START MATERIAL SHOWN

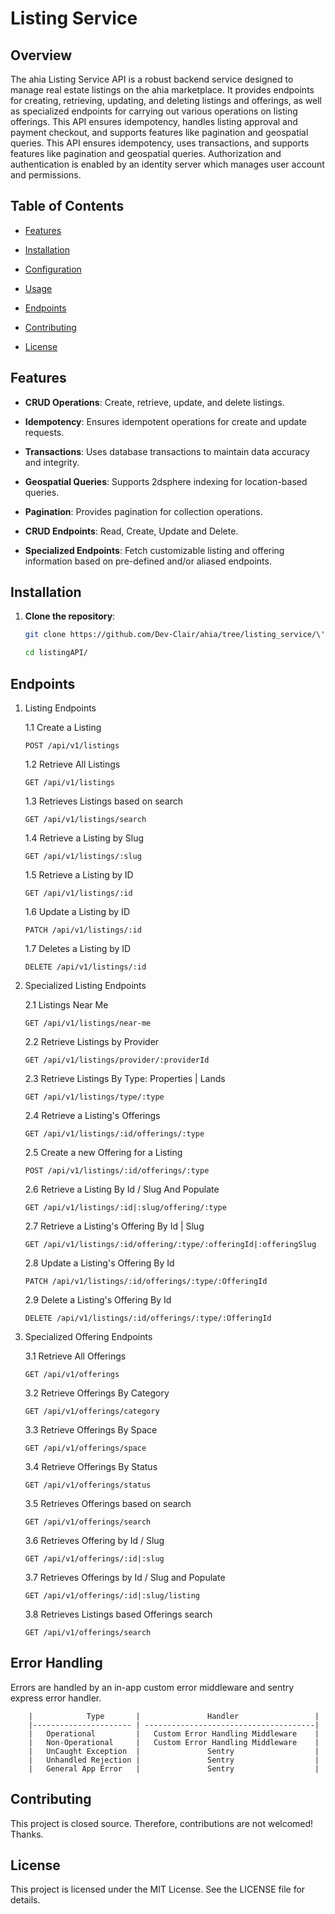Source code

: # Listing Service

## Overview

The ahia Listing Service API is a robust backend service designed to manage real estate listings on the ahia marketplace. It provides endpoints for creating, retrieving, updating, and deleting listings and offerings, as well as specialized endpoints for carrying out various operations on listing offerings. This API ensures idempotency, handles listing approval and payment checkout, and supports features like pagination and geospatial queries.
This API ensures idempotency, uses transactions, and supports features like pagination and geospatial queries.
Authorization and authentication is enabled by an identity server which manages user account and permissions.

## Table of Contents

- [Features](#features)

- [Installation](#installation)

- [Configuration](#configuration)

- [Usage](#usage)

- [Endpoints](#endpoints)

- [Contributing](#contributing)

- [License](#license)

## Features

- **CRUD Operations**: Create, retrieve, update, and delete listings.

- **Idempotency**: Ensures idempotent operations for create and update requests.

- **Transactions**: Uses database transactions to maintain data accuracy and integrity.

- **Geospatial Queries**: Supports 2dsphere indexing for location-based queries.

- **Pagination**: Provides pagination for collection operations.

- **CRUD Endpoints**: Read, Create, Update and Delete.

- **Specialized Endpoints**: Fetch customizable listing and offering information based on pre-defined and/or aliased endpoints.

## Installation

1. **Clone the repository**:

   ```bash
   git clone https://github.com/Dev-Clair/ahia/tree/listing_service/\'listing service\'/listingAPI.git

   cd listingAPI/
   ```

## Endpoints

1.  Listing Endpoints

    1.1 Create a Listing

    ```
    POST /api/v1/listings
    ```

    1.2 Retrieve All Listings

    ```
    GET /api/v1/listings
    ```

    1.3 Retrieves Listings based on search

    ```
    GET /api/v1/listings/search
    ```

    1.4 Retrieve a Listing by Slug

    ```
    GET /api/v1/listings/:slug
    ```

    1.5 Retrieve a Listing by ID

    ```
    GET /api/v1/listings/:id
    ```

    1.6 Update a Listing by ID

    ```
    PATCH /api/v1/listings/:id
    ```

    1.7 Deletes a Listing by ID

    ```
    DELETE /api/v1/listings/:id
    ```

2.  Specialized Listing Endpoints

    2.1 Listings Near Me

    ```
    GET /api/v1/listings/near-me
    ```

    2.2 Retrieve Listings by Provider

    ```
    GET /api/v1/listings/provider/:providerId
    ```

    2.3 Retrieve Listings By Type: Properties | Lands

    ```
    GET /api/v1/listings/type/:type
    ```

    2.4 Retrieve a Listing's Offerings

    ```
    GET /api/v1/listings/:id/offerings/:type
    ```

    2.5 Create a new Offering for a Listing

    ```
    POST /api/v1/listings/:id/offerings/:type
    ```

    2.6 Retrieve a Listing By Id / Slug And Populate

    ```
    GET /api/v1/listings/:id|:slug/offering/:type
    ```

    2.7 Retrieve a Listing's Offering By Id | Slug

    ```
    GET /api/v1/listings/:id/offering/:type/:offeringId|:offeringSlug
    ```

    2.8 Update a Listing's Offering By Id

    ```
    PATCH /api/v1/listings/:id/offerings/:type/:OfferingId
    ```

    2.9 Delete a Listing's Offering By Id

    ```
    DELETE /api/v1/listings/:id/offerings/:type/:OfferingId
    ```

3.  Specialized Offering Endpoints

    3.1 Retrieve All Offerings

    ```
    GET /api/v1/offerings
    ```

    3.2 Retrieve Offerings By Category

    ```
    GET /api/v1/offerings/category
    ```

    3.3 Retrieve Offerings By Space

    ```
    GET /api/v1/offerings/space
    ```

    3.4 Retrieve Offerings By Status

    ```
    GET /api/v1/offerings/status
    ```

    3.5 Retrieves Offerings based on search

    ```
    GET /api/v1/offerings/search
    ```

    3.6 Retrieves Offering by Id / Slug

    ```
    GET /api/v1/offerings/:id|:slug
    ```

    3.7 Retrieves Offerings by Id / Slug and Populate

    ```
    GET /api/v1/offerings/:id|:slug/listing
    ```

    3.8 Retrieves Listings based Offerings search

    ```
    GET /api/v1/offerings/search
    ```

## Error Handling

Errors are handled by an in-app custom error middleware and sentry express error handler.

        |            Type       |               Handler                 |
        |---------------------- | --------------------------------------|
        |   Operational         |   Custom Error Handling Middleware    |
        |   Non-Operational     |   Custom Error Handling Middleware    |
        |   UnCaught Exception  |               Sentry                  |
        |   Unhandled Rejection |               Sentry                  |
        |   General App Error   |               Sentry                  |

## Contributing

This project is closed source. Therefore, contributions are not welcomed! Thanks.

## License

This project is licensed under the MIT License. See the LICENSE file for details.
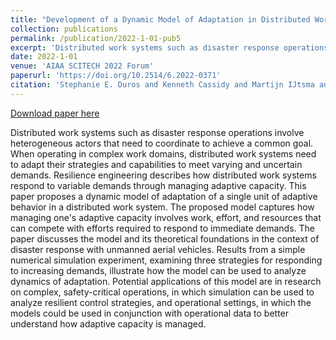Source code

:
 ```yaml
---
title: "Development of a Dynamic Model of Adaptation in Distributed Work Systems"
collection: publications
permalink: /publication/2022-1-01-pub5
excerpt: 'Distributed work systems such as disaster response operations involve heterogeneous actors that need to coordinate to achieve a common goal. When operating in complex work domains, distributed work systems need to adapt their strategies and capabilities to meet varying and uncertain demands. Resilience engineering describes how distributed work systems respond to variable demands through managing adaptive capacity. This paper proposes a dynamic model of adaptation of a single unit of adaptive behavior in a distributed work system. The proposed model captures how managing one&apos;s adaptive capacity involves work, effort, and resources that can compete with efforts required to respond to immediate demands. The paper discusses the model and its theoretical foundations in the context of disaster response with unmanned aerial vehicles. Results from a simple numerical simulation experiment, examining three strategies for responding to increasing demands, illustrate how the model can be used to analyze dynamics of adaptation. Potential applications of this model are in research on complex, safety-critical operations, in which simulation can be used to analyze resilient control strategies, and operational settings, in which the models could be used in conjunction with operational data to better understand how adaptive capacity is managed.'
date: 2022-1-01
venue: 'AIAA SCITECH 2022 Forum'
paperurl: 'https://doi.org/10.2514/6.2022-0371'
citation: 'Stephanie E. Duros and Kenneth Cassidy and Martijn IJtsma and Joanne Lo (2022). Development of a Dynamic Model of Adaptation in Distributed Work Systems. In AIAA SCITECH 2022 Forum'
---
```


<a href='https://doi.org/10.2514/6.2022-0371'>Download paper here</a>

Distributed work systems such as disaster response operations involve heterogeneous actors that need to coordinate to achieve a common goal. When operating in complex work domains, distributed work systems need to adapt their strategies and capabilities to meet varying and uncertain demands. Resilience engineering describes how distributed work systems respond to variable demands through managing adaptive capacity. This paper proposes a dynamic model of adaptation of a single unit of adaptive behavior in a distributed work system. The proposed model captures how managing one&apos;s adaptive capacity involves work, effort, and resources that can compete with efforts required to respond to immediate demands. The paper discusses the model and its theoretical foundations in the context of disaster response with unmanned aerial vehicles. Results from a simple numerical simulation experiment, examining three strategies for responding to increasing demands, illustrate how the model can be used to analyze dynamics of adaptation. Potential applications of this model are in research on complex, safety-critical operations, in which simulation can be used to analyze resilient control strategies, and operational settings, in which the models could be used in conjunction with operational data to better understand how adaptive capacity is managed.
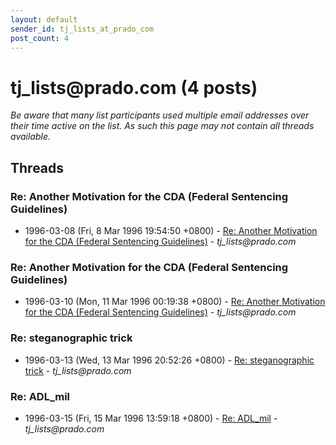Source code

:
 ```yaml
---
layout: default
sender_id: tj_lists_at_prado_com
post_count: 4
---
```


# tj_lists<span>@</span>prado.com (4 posts)

_Be aware that many list participants used multiple email addresses over their time active on the list. As such this page may not contain all threads available._

## Threads

### Re: Another Motivation for the CDA (Federal Sentencing Guidelines)
+ 1996-03-08 (Fri, 8 Mar 1996 19:54:50 +0800) - [Re: Another Motivation for the CDA (Federal Sentencing Guidelines)](/archive/1996/03/96ae07f97b9cdd430e2cbc7170f668d9af8109b542b6532f0e87a5ef9dbcf0f3) - _tj_lists@prado.com_

### Re: Another Motivation for the CDA (Federal Sentencing Guidelines)
+ 1996-03-10 (Mon, 11 Mar 1996 00:19:38 +0800) - [Re: Another Motivation for the CDA (Federal Sentencing Guidelines)](/archive/1996/03/0c7f322295441ff95b627fbdf2a7feee04e0d1ac072d3594197ef1eefa2c77c7) - _tj_lists@prado.com_

### Re: steganographic trick
+ 1996-03-13 (Wed, 13 Mar 1996 20:52:26 +0800) - [Re: steganographic trick](/archive/1996/03/e4b7ec1cc6a99c28a996df3b7aac492d8c4b828748bf44e380337b8c0d68488f) - _tj_lists@prado.com_

### Re: ADL_mil
+ 1996-03-15 (Fri, 15 Mar 1996 13:59:18 +0800) - [Re: ADL_mil](/archive/1996/03/662a7266393de1ea826c93ff5a6954d41d4256d10015ace9ba6888c24a2f9955) - _tj_lists@prado.com_

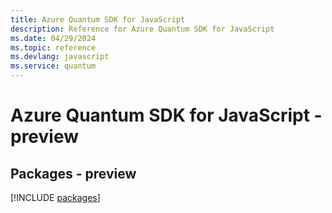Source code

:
 ```yaml
---
title: Azure Quantum SDK for JavaScript
description: Reference for Azure Quantum SDK for JavaScript
ms.date: 04/29/2024
ms.topic: reference
ms.devlang: javascript
ms.service: quantum
---
```

# Azure Quantum SDK for JavaScript - preview
## Packages - preview
[!INCLUDE [packages](quantum-index.md)]
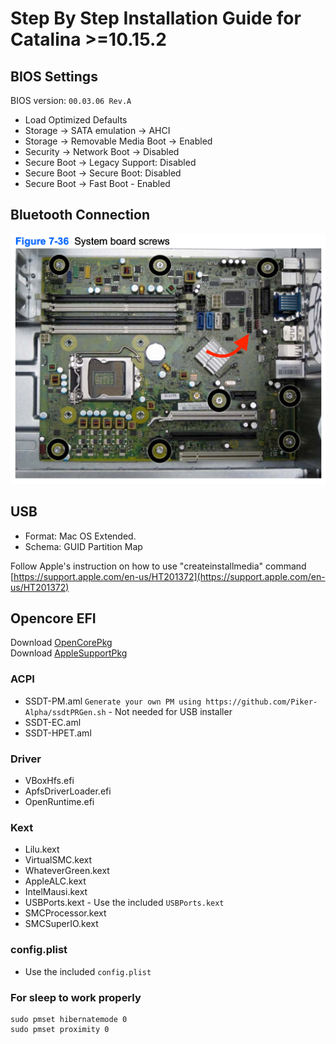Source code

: # Step By Step Installation Guide for Catalina >=10.15.2

## BIOS Settings

BIOS version: `00.03.06 Rev.A`

- Load Optimized Defaults
- Storage -> SATA emulation -> AHCI
- Storage -> Removable Media Boot -> Enabled
- Security -> Network Boot -> Disabled
- Secure Boot -> Legacy Support: Disabled
- Secure Boot -> Secure Boot: Disabled
- Secure Boot -> Fast Boot - Enabled


## Bluetooth Connection
![Bluetooth Connection](images/bl-connection.png)

## USB
- Format: Mac OS Extended.
- Schema: GUID Partition Map       

Follow Apple's instruction on how to use "createinstallmedia" command [https://support.apple.com/en-us/HT201372](https://support.apple.com/en-us/HT201372)

## Opencore EFI

Download [OpenCorePkg](https://github.com/acidanthera/OpenCorePkg/releases/download/0.5.7/OpenCore-0.5.7-RELEASE.zip)\
Download [AppleSupportPkg](https://github.com/acidanthera/AppleSupportPkg/releases/download/2.1.6/AppleSupport-2.1.6-RELEASE.zip)


### ACPI 
- SSDT-PM.aml `Generate your own PM using https://github.com/Piker-Alpha/ssdtPRGen.sh` - Not needed for USB installer
- SSDT-EC.aml
- SSDT-HPET.aml

### Driver
- VBoxHfs.efi
- ApfsDriverLoader.efi
- OpenRuntime.efi

### Kext
- Lilu.kext
- VirtualSMC.kext
- WhateverGreen.kext
- AppleALC.kext
- IntelMausi.kext
- USBPorts.kext - Use the included `USBPorts.kext`
- SMCProcessor.kext
- SMCSuperIO.kext

### config.plist
- Use the included `config.plist`

### For sleep to work properly
```
sudo pmset hibernatemode 0
sudo pmset proximity 0
```
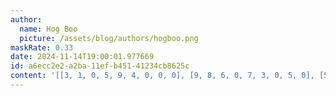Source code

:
 ```yaml
---
author:
  name: Hog Boo
  picture: /assets/blog/authors/hogboo.png
maskRate: 0.33
date: 2024-11-14T19:00:01.977669
id: a6ecc2e2-a2ba-11ef-b451-41234cb8625c
content: '[[3, 1, 0, 5, 9, 4, 0, 0, 0], [9, 8, 6, 0, 7, 3, 0, 5, 0], [5, 0, 4, 2, 0, 6, 9, 3, 1], [0, 0, 0, 3, 4, 7, 0, 1, 5], [7, 2, 5, 6, 0, 9, 0, 4, 8], [1, 4, 3, 0, 2, 5, 7, 9, 6], [4, 5, 0, 0, 6, 2, 1, 7, 0], [6, 0, 1, 7, 3, 8, 0, 2, 4], [2, 0, 0, 0, 5, 0, 0, 8, 9]]'
---
```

END MATERIAL SHOWN

§ AIM OF THE EXERCISE: Would you report every line of the entries above containing the word "project"?

§ RESULT OF THIS TASK:
This project is closed source. Therefore, contributions are not welcomed! Thanks.
This project is licensed under the MIT License. See the LICENSE file for details.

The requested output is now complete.